From: Derrick Stolee <stolee@gmail.com>
To: Jeff King <peff@peff.net>, Geert Jansen <gerardu@amazon.com>
Cc: "Ævar Arnfjörð Bjarmason" <avarab@gmail.com>,
"Junio C Hamano" <gitster@pobox.com>,
"git@vger.kernel.org" <git@vger.kernel.org>,
"René Scharfe" <l.s.r@web.de>,
"Takuto Ikuta" <tikuta@chromium.org>
Subject: Re: [PATCH 6/9] sha1-file: use an object_directory for the main object dir
Date: Mon, 12 Nov 2018 10:48:36 -0500 [thread overview]
Message-ID: <421d3b43-3425-72c9-218e-facd86e28267@gmail.com> (raw)
In-Reply-To: <20181112145039.GF7400@sigill.intra.peff.net>
On 11/12/2018 9:50 AM, Jeff King wrote:
> Our handling of alternate object directories is needlessly different
> from the main object directory. As a result, many places in the code
> basically look like this:
>
> do_something(r->objects->objdir);
>
> for (odb = r->objects->alt_odb_list; odb; odb = odb->next)
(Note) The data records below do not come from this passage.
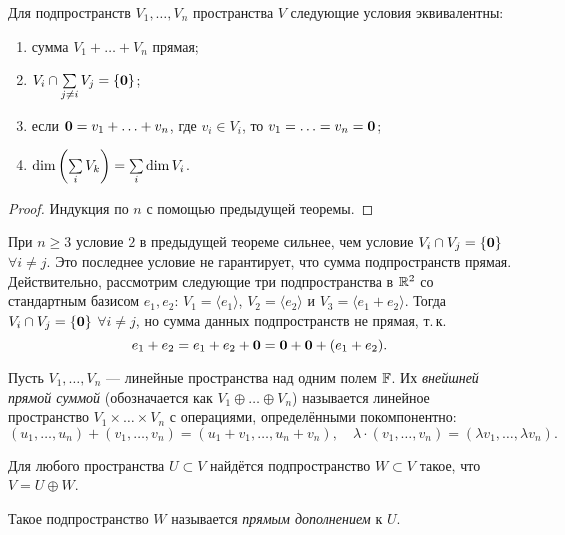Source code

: \begin{theorem}
    Для подпространств $V_1, \ldots, V_n$ пространства $V$ следующие условия эквивалентны:
    \begin{enumerate}[nolistsep]
        \item сумма $V_1 + \ldots + V_n$ прямая;
        \item $V_i \cap \sum\limits_{j \ne i}V_j = \{\boldsymbol{0}\}$;
        \item если $\boldsymbol{0} = v_1 + \ldots + v_n$, где $v_i \in V_i$, то $v_1 = \ldots = v_n = \boldsymbol{0}$;
        \item $\dim\left(\sum\limits_iV_k\right) = \sum\limits_i\dim V_i$.
    \end{enumerate}
\end{theorem}

\begin{proof}
    Индукция по $n$ с помощью предыдущей теоремы.
\end{proof}

\begin{remark}
    При $n \geqslant 3$ условие $2$ в предыдущей теореме сильнее, чем условие $V_i \cap V_j = \{\boldsymbol{0}\}$ $\forall i \ne j$. Это последнее условие не гарантирует, что сумма подпространств прямая. Действительно, рассмотрим следующие три подпространства в $\mathbb{R}^2$ со стандартным базисом $e_1, e_2$: $V_1 = \langle e_1\rangle$, $V_2 = \langle e_2\rangle$ и $V_3 = \langle e_1 + e_2\rangle$. Тогда $V_i \cap V_j = \{\boldsymbol{0}\}$ $\forall i \ne j$, но сумма данных подпространств не прямая, т.\,к. \[e_1 + e_2 = e_1 + e_2 + \boldsymbol{0} = \boldsymbol{0} + \boldsymbol{0} + (e_1 + e_2).\]
\end{remark}

\begin{definition}
    Пусть $V_1, \ldots, V_n$ --- линейные пространства над одним полем $\mathbb{F}$. Их \textit{внейшней прямой суммой} (обозначается как $V_1 \oplus \ldots \oplus V_n$) называется линейное пространство $V_1 \times \ldots \times V_n$ с операциями, определёнными покомпонентно:
    \[
        (u_1, \ldots, u_n) + (v_1, \ldots, v_n) = (u_1 + v_1, \ldots, u_n + v_n),\quad \lambda \cdot (v_1, \ldots, v_n) = (\lambda v_1, \ldots, \lambda v_n).
    \]
\end{definition}

\begin{proposal}
    Для любого пространства $U \subset V$ найдётся подпространство $W \subset V$ такое, что $V = U \oplus W$.
\end{proposal}

\begin{definition}
    Такое подпространство $W$ называется \textit{прямым дополнением} к $U$.
\end{definition}

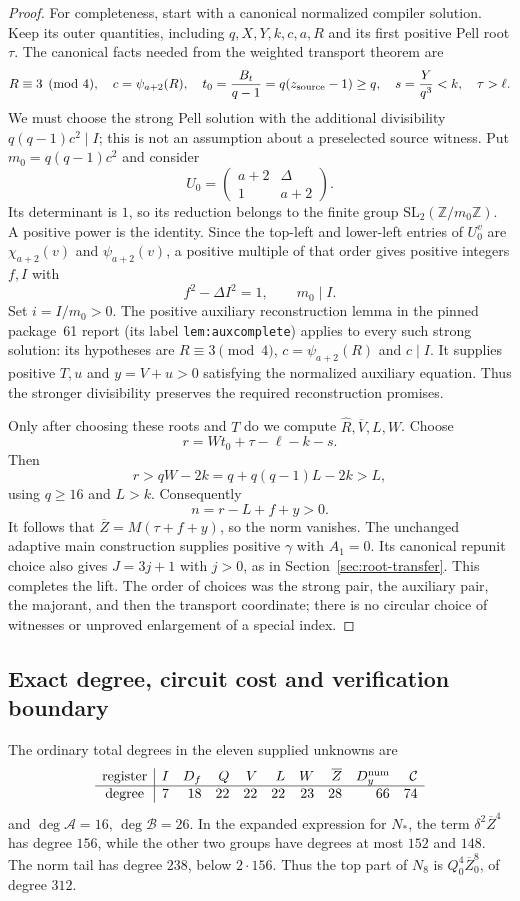 \begin{proof}
For completeness, start with a canonical normalized compiler solution.
Keep its outer quantities, including $q,X,Y,k,c,a,R$ and its first
positive Pell root $\tau$. The canonical facts needed from the weighted
transport theorem are
\[
 R\equiv3\pmod4,\quad c=\psi_{a+2}(R),\quad
 t_0=\frac{B_t}{q-1}=q(z_{\rm source}-1)\ge q,
 \quad s=\frac{Y}{q^3}<k,\quad \tau>\ell.
\]
We must choose the strong Pell solution with the additional divisibility
$q(q-1)c^2\mid I$; this is not an assumption about a preselected source
witness. Put $m_0=q(q-1)c^2$ and consider
\[
 U_0=\begin{pmatrix}a+2&\Delta\\1&a+2\end{pmatrix}.
\]
Its determinant is $1$, so its reduction belongs to the finite group
$\mathrm{SL}_2(\mathbb Z/m_0\mathbb Z)$. A positive power is the
identity. Since the top-left and lower-left entries of $U_0^v$ are
$\chi_{a+2}(v)$ and $\psi_{a+2}(v)$, a positive multiple of that order
gives positive integers $f,I$ with
\[
 f^2-\Delta I^2=1,\qquad m_0\mid I.
\]
Set $i=I/m_0>0$. The positive auxiliary reconstruction lemma in the
pinned package~61 report (its label \texttt{lem:auxcomplete}) applies to
every such strong solution: its hypotheses are $R\equiv3\pmod4$,
$c=\psi_{a+2}(R)$ and $c\mid I$. It supplies positive $T,u$ and
$y=V+u>0$ satisfying the normalized auxiliary equation. Thus the stronger
divisibility preserves the required reconstruction promises.

Only after choosing these roots and $T$ do we compute
$\widehat R,\overline V,L,W$. Choose
\[
 r=Wt_0+\tau-\ell-k-s.
\]
Then
\[
 r>qW-2k=q+q(q-1)L-2k>L,
\]
using $q\ge16$ and $L>k$. Consequently
\[
 n=r-L+f+y>0.
\]
It follows that $\overline Z=M(\tau+f+y)$, so the norm vanishes.
The unchanged adaptive main construction supplies positive $\gamma$
with $A_1=0$. Its canonical repunit choice also gives $J=3j+1$ with
$j>0$, as in Section~\ref{sec:root-transfer}. This completes the lift.
The order of choices was the strong pair, the auxiliary pair, the
majorant, and then the transport coordinate; there is no circular
choice of witnesses or unproved enlargement of a special index.
\end{proof}

\subsection{Exact degree, circuit cost and verification boundary}

The ordinary total degrees in the eleven supplied unknowns are
\[
\begin{array}{c|rrrrrrrrr}
\text{register}&I&D_f&Q&V&L&W&\overline Z&D_y^{\rm num}&\mathcal C\\\hline
\text{degree}&7&18&22&22&22&23&28&66&74
\end{array}
\]
and $\deg\mathcal A=16$, $\deg\mathcal B=26$.
In the expanded expression for $N_*$, the term
$\delta^2\overline Z^4$ has degree $156$, while the other two groups
have degrees at most $152$ and $148$. The norm tail has degree $238$,
below $2\cdot156$. Thus the top part of $N_8$ is
$Q_0^4\overline Z_0^8$, of degree $312$.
> do_something(odb->path);
>
> That gets annoying when do_something() is non-trivial, and we've
> resorted to gross hacks like creating fake alternates (see
> find_short_object_filename()).
>
> Instead, let's give each raw_object_store a unified list of
> object_directory structs. The first will be the main store, and
> everything after is an alternate. Very few callers even care about the
> distinction, and can just loop over the whole list (and those who care
> can just treat the first element differently).
>
> A few observations:
>
> - we don't need r->objects->objectdir anymore, and can just
> mechanically convert that to r->objects->odb->path
>
> - object_directory's path field needs to become a real pointer rather
> than a FLEX_ARRAY, in order to fill it with expand_base_dir()
>
> - we'll call prepare_alt_odb() earlier in many functions (i.e.,
> outside of the loop). This may result in us calling it even when our
> function would be satisfied looking only at the main odb.
>
> But this doesn't matter in practice. It's not a very expensive
> operation in the first place, and in the majority of cases it will
> be a noop. We call it already (and cache its results) in
> prepare_packed_git(), and we'll generally check packs before loose
> objects. So essentially every program is going to call it
> immediately once per program.
>
> Arguably we should just prepare_alt_odb() immediately upon setting
> up the repository's object directory, which would save us sprinkling
> calls throughout the code base (and forgetting to do so has been a
> source of subtle bugs in the past). But I've stopped short of that
> here, since there are already a lot of other moving parts in this
> patch.
>
> - Most call sites just get shorter. The check_and_freshen() functions
> are an exception, because they have entry points to handle local and
> nonlocal directories separately.
>
> Signed-off-by: Jeff King <peff@peff.net>
> ---
> If the "the first one is the main store, the rest are alternates" bit is
> too subtle, we could mark each "struct object_directory" with a bit for
> "is_local".
This is probably a good thing to do proactively. We have the equivalent
in the packed_git struct, but that's also because they get out of order.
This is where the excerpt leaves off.